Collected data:
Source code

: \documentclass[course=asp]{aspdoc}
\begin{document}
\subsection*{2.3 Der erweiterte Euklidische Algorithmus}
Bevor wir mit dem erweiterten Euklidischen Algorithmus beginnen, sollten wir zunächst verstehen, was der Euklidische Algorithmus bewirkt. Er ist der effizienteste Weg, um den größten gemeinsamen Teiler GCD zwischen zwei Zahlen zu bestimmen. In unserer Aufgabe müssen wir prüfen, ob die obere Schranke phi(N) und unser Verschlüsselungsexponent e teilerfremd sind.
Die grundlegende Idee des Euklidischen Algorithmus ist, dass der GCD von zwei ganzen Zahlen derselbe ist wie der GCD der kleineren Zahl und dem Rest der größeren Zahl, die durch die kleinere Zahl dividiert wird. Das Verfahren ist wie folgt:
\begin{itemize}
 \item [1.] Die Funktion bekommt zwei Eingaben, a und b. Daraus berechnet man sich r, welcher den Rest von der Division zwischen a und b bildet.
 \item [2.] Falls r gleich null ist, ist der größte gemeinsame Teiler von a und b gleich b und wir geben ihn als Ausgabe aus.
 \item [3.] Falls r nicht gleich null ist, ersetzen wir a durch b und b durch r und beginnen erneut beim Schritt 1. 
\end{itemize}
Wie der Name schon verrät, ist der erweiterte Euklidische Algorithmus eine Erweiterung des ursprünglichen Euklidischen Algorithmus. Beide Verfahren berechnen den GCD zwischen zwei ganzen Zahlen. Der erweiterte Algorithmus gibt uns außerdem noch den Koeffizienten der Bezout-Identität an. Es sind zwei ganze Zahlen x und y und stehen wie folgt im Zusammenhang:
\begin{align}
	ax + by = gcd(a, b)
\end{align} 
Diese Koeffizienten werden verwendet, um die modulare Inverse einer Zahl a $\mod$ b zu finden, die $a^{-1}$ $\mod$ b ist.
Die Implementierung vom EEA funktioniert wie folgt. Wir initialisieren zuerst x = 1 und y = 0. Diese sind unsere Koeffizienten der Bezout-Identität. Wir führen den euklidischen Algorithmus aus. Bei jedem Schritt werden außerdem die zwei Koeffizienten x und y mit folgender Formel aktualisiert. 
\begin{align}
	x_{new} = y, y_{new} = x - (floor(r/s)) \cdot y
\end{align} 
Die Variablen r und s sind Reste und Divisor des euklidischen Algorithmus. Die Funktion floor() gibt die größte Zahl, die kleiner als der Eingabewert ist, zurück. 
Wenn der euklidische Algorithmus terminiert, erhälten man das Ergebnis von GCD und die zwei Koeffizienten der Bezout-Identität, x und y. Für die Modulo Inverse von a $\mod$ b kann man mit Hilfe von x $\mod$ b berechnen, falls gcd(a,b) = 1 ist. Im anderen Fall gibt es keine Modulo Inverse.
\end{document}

About this task ▸ Which lines of the data include "Inverse"? Copy each of them.

Written response ▸
Diese Koeffizienten werden verwendet, um die modulare Inverse einer Zahl a $\mod$ b zu finden, die $a^{-1}$ $\mod$ b ist.
Wenn der euklidische Algorithmus terminiert, erhälten man das Ergebnis von GCD und die zwei Koeffizienten der Bezout-Identität, x und y. Für die Modulo Inverse von a $\mod$ b kann man mit Hilfe von x $\mod$ b berechnen, falls gcd(a,b) = 1 ist. Im anderen Fall gibt es keine Modulo Inverse.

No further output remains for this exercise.